Material for the task START

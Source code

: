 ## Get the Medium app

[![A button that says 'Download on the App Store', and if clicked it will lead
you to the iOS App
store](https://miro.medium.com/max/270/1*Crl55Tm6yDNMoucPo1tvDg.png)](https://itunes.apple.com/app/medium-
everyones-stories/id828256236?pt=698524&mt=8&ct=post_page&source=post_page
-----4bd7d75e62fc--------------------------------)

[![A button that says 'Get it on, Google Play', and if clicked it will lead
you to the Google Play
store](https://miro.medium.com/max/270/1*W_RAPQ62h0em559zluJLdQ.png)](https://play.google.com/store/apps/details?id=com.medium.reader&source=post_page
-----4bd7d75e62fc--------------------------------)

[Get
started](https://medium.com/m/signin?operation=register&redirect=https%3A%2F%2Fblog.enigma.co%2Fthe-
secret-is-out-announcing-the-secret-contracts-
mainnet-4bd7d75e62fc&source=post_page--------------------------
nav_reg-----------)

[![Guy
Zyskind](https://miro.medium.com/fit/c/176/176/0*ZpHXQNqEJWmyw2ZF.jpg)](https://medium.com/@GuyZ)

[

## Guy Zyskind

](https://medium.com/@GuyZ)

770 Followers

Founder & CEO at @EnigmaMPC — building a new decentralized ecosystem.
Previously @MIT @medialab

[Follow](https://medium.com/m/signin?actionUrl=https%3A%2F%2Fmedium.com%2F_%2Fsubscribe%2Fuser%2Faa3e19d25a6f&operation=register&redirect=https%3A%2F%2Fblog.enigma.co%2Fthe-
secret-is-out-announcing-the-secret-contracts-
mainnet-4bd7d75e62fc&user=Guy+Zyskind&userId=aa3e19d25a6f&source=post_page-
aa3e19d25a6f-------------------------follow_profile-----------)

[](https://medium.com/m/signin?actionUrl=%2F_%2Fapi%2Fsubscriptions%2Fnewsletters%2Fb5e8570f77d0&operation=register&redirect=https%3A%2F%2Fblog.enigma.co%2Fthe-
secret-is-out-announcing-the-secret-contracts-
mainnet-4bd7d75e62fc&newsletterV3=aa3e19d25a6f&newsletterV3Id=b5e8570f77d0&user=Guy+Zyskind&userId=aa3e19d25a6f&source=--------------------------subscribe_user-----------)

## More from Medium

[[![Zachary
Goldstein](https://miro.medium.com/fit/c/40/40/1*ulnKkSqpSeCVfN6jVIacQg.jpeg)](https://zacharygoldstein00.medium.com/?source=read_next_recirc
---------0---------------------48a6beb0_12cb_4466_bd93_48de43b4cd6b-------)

Material for the task END

# Problem
Retype the entries shown above. Keep every word exactly as it is.

# Expected answer
Source code

: ## Get the Medium app

[![A button that says 'Download on the App Store', and if clicked it will lead
you to the iOS App
store](https://miro.medium.com/max/270/1*Crl55Tm6yDNMoucPo1tvDg.png)](https://itunes.apple.com/app/medium-
everyones-stories/id828256236?pt=698524&mt=8&ct=post_page&source=post_page
-----4bd7d75e62fc--------------------------------)

[![A button that says 'Get it on, Google Play', and if clicked it will lead
you to the Google Play
store](https://miro.medium.com/max/270/1*W_RAPQ62h0em559zluJLdQ.png)](https://play.google.com/store/apps/details?id=com.medium.reader&source=post_page
-----4bd7d75e62fc--------------------------------)

[Get
started](https://medium.com/m/signin?operation=register&redirect=https%3A%2F%2Fblog.enigma.co%2Fthe-
secret-is-out-announcing-the-secret-contracts-
mainnet-4bd7d75e62fc&source=post_page--------------------------
nav_reg-----------)

[![Guy
Zyskind](https://miro.medium.com/fit/c/176/176/0*ZpHXQNqEJWmyw2ZF.jpg)](https://medium.com/@GuyZ)

[

## Guy Zyskind

](https://medium.com/@GuyZ)

770 Followers

Founder & CEO at @EnigmaMPC — building a new decentralized ecosystem.
Previously @MIT @medialab

[Follow](https://medium.com/m/signin?actionUrl=https%3A%2F%2Fmedium.com%2F_%2Fsubscribe%2Fuser%2Faa3e19d25a6f&operation=register&redirect=https%3A%2F%2Fblog.enigma.co%2Fthe-
secret-is-out-announcing-the-secret-contracts-
mainnet-4bd7d75e62fc&user=Guy+Zyskind&userId=aa3e19d25a6f&source=post_page-
aa3e19d25a6f-------------------------follow_profile-----------)

[](https://medium.com/m/signin?actionUrl=%2F_%2Fapi%2Fsubscriptions%2Fnewsletters%2Fb5e8570f77d0&operation=register&redirect=https%3A%2F%2Fblog.enigma.co%2Fthe-
secret-is-out-announcing-the-secret-contracts-
mainnet-4bd7d75e62fc&newsletterV3=aa3e19d25a6f&newsletterV3Id=b5e8570f77d0&user=Guy+Zyskind&userId=aa3e19d25a6f&source=--------------------------subscribe_user-----------)

## More from Medium

[[![Zachary
Goldstein](https://miro.medium.com/fit/c/40/40/1*ulnKkSqpSeCVfN6jVIacQg.jpeg)](https://zacharygoldstein00.medium.com/?source=read_next_recirc
---------0---------------------48a6beb0_12cb_4466_bd93_48de43b4cd6b-------)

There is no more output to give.